→ Data shown:
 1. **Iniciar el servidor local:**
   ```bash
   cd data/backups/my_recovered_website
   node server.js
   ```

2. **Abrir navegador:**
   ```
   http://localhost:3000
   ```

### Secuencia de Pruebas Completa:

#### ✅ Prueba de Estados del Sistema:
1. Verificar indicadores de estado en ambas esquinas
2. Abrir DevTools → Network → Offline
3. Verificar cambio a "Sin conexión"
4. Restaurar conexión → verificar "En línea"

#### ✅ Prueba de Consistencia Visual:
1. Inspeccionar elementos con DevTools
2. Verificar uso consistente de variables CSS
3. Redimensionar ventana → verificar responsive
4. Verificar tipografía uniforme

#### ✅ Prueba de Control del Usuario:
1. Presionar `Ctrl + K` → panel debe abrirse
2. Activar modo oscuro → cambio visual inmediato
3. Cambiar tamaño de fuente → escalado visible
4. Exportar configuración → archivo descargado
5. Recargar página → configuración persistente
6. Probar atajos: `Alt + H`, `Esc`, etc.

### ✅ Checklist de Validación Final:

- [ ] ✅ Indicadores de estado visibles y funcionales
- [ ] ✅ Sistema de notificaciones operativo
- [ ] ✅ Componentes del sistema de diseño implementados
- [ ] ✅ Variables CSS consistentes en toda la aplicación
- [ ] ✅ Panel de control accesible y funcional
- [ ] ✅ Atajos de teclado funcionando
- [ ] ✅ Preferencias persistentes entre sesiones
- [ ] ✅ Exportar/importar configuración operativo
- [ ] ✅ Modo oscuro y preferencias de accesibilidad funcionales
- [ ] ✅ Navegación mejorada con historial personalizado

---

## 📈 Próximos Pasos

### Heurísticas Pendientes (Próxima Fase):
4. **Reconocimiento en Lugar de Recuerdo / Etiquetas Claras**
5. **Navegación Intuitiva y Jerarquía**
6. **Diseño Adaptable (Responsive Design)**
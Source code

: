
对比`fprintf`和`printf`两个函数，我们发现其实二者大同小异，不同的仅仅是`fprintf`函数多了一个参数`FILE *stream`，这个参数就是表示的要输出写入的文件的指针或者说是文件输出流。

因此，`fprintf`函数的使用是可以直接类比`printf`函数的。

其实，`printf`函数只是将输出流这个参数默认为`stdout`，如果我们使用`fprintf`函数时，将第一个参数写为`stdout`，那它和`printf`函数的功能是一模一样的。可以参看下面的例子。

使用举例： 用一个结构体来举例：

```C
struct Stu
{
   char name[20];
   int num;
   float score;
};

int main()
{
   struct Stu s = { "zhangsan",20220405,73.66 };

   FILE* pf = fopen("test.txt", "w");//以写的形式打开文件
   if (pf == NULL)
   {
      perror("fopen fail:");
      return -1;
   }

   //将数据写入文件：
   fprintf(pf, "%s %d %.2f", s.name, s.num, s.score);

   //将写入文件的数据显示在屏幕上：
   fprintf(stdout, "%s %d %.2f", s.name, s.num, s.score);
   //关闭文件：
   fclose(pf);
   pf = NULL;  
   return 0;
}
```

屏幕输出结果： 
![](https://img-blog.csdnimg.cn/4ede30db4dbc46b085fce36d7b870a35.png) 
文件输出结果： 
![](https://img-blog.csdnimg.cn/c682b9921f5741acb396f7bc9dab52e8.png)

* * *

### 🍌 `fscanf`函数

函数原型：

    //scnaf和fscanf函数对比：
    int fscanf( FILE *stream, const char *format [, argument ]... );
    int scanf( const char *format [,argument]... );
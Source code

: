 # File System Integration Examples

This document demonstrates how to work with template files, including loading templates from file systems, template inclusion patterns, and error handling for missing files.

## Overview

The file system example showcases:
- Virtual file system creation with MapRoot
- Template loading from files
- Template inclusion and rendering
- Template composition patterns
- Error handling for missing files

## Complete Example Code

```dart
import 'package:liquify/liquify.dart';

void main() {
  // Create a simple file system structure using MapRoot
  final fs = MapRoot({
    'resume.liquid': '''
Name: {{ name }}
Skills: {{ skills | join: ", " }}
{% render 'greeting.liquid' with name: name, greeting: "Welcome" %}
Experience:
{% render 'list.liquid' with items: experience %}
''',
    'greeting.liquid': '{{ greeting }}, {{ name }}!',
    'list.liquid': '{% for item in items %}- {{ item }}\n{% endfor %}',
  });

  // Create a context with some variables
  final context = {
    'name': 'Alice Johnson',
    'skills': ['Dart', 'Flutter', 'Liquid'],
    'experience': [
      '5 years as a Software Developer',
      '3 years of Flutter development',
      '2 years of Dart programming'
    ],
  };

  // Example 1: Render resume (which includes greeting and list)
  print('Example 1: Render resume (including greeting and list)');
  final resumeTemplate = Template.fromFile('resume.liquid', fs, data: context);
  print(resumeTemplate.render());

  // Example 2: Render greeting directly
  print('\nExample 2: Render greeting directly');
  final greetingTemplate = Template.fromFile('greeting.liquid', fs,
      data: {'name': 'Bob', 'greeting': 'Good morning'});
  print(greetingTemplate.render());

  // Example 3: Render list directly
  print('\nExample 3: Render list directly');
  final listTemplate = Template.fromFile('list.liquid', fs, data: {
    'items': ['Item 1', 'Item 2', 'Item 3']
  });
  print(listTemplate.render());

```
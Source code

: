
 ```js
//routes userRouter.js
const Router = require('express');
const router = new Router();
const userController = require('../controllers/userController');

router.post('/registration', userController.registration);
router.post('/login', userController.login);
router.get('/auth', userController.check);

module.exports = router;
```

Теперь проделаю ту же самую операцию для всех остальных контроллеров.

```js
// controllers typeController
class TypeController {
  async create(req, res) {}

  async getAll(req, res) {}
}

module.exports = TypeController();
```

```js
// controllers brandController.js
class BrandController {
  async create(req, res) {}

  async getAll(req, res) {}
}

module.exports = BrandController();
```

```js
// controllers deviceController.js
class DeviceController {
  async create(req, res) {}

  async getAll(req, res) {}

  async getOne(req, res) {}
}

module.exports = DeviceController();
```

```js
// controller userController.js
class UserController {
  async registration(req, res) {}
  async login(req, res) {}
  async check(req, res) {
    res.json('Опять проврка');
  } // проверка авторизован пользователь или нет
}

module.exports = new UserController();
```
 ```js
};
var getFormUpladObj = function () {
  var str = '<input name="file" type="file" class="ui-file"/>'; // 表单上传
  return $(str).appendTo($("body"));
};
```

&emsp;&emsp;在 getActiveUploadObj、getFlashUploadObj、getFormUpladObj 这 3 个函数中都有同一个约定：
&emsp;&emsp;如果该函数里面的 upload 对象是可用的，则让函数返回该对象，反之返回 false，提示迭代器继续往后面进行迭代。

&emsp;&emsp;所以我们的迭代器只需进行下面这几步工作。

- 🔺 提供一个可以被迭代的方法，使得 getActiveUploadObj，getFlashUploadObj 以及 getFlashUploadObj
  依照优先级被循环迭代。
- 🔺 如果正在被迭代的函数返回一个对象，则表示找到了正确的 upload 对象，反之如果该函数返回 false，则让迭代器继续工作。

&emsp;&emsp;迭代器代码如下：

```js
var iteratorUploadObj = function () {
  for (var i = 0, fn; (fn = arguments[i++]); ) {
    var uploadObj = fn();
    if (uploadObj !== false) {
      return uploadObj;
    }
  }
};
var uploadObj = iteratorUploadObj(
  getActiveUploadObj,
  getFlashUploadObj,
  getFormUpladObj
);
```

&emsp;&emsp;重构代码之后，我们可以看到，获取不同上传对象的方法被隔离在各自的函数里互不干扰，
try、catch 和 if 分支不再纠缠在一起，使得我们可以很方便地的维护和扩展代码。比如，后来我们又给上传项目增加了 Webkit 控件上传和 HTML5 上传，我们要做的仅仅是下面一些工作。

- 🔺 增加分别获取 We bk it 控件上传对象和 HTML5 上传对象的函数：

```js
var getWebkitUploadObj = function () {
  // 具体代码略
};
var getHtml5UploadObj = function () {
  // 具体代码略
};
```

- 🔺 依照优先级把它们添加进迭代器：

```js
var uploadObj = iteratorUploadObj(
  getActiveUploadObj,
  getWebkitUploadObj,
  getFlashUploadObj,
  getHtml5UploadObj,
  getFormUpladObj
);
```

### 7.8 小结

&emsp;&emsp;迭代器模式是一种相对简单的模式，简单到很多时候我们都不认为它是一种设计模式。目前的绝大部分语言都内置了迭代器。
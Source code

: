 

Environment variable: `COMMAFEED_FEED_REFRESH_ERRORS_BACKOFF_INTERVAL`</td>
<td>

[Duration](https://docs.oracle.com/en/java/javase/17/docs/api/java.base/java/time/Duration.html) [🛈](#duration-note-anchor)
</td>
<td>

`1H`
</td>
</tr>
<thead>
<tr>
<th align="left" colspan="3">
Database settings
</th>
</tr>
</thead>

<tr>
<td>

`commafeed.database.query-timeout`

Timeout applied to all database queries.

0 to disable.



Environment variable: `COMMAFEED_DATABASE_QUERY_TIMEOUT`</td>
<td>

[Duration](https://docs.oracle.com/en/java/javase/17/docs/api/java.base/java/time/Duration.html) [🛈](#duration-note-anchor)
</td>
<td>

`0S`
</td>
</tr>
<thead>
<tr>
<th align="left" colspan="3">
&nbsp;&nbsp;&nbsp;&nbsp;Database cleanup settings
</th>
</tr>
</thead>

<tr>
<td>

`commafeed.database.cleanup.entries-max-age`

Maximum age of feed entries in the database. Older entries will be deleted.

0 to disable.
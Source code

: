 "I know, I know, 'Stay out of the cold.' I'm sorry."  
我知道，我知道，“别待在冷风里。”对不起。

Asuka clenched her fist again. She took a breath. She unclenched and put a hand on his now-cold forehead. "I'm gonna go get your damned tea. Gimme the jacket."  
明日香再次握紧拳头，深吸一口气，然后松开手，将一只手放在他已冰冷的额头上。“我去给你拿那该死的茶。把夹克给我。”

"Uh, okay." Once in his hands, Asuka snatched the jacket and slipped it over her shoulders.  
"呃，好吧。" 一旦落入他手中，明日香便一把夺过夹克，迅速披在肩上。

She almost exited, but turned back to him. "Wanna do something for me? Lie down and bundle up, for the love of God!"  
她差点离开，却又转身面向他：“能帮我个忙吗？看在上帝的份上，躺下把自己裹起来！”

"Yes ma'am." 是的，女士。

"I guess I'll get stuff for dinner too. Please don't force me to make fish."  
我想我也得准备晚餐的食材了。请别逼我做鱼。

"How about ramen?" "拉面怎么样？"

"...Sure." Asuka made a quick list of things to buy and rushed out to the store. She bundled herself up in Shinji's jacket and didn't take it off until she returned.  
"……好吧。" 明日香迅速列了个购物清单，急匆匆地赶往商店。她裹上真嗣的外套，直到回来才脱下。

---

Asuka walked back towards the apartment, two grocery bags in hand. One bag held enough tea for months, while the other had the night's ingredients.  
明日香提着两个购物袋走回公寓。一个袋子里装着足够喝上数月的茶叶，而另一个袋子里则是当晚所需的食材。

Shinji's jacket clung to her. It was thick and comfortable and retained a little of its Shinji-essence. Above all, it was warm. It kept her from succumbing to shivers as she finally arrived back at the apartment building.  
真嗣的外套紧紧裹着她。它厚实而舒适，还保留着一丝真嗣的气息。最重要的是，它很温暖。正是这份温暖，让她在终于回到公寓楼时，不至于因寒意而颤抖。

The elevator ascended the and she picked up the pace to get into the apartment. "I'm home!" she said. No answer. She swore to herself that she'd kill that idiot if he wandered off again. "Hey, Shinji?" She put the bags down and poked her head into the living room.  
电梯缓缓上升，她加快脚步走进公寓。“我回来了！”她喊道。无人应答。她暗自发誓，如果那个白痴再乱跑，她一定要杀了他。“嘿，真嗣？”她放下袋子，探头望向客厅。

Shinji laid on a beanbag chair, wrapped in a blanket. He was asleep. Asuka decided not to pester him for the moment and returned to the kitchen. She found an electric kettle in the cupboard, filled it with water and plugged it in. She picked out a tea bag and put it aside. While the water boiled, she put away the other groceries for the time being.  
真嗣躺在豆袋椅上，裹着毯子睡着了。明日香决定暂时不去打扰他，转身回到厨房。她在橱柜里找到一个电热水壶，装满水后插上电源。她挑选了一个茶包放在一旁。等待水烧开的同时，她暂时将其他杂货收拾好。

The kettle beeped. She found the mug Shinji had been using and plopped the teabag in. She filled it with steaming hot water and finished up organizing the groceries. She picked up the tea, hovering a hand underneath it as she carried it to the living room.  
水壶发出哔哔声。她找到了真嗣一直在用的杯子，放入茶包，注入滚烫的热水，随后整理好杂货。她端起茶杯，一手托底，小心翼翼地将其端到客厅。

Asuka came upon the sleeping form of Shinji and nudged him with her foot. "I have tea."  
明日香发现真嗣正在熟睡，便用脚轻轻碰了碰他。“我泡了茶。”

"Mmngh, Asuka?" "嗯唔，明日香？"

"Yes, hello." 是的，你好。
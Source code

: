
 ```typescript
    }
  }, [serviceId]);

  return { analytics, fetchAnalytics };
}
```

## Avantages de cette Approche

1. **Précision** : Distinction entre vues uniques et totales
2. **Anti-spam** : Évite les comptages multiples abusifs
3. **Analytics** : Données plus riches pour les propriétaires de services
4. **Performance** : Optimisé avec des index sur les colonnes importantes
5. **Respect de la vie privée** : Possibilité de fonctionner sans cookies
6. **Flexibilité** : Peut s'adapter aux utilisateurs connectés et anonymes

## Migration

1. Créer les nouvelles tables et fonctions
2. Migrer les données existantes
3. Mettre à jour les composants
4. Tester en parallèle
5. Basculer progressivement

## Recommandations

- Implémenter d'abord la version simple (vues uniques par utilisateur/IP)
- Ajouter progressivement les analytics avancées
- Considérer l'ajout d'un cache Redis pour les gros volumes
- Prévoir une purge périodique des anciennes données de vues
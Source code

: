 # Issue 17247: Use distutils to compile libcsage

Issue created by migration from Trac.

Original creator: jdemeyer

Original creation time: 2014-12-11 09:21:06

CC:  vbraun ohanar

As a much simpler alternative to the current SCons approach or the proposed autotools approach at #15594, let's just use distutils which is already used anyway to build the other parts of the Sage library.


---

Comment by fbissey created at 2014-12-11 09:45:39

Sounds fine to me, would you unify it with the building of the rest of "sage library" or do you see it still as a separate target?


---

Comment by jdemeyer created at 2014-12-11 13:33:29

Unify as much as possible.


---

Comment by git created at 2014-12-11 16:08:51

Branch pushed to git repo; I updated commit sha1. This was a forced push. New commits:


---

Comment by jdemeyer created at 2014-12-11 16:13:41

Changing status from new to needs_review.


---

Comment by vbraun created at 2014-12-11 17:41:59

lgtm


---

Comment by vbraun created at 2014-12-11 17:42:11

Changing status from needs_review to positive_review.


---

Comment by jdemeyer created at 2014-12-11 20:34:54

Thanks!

→ Directions:
From the entries, report every line in which the string "oscuro" occurs.

→ Answer to this task:
2. Activar modo oscuro → cambio visual inmediato
- [ ] ✅ Modo oscuro y preferencias de accesibilidad funcionales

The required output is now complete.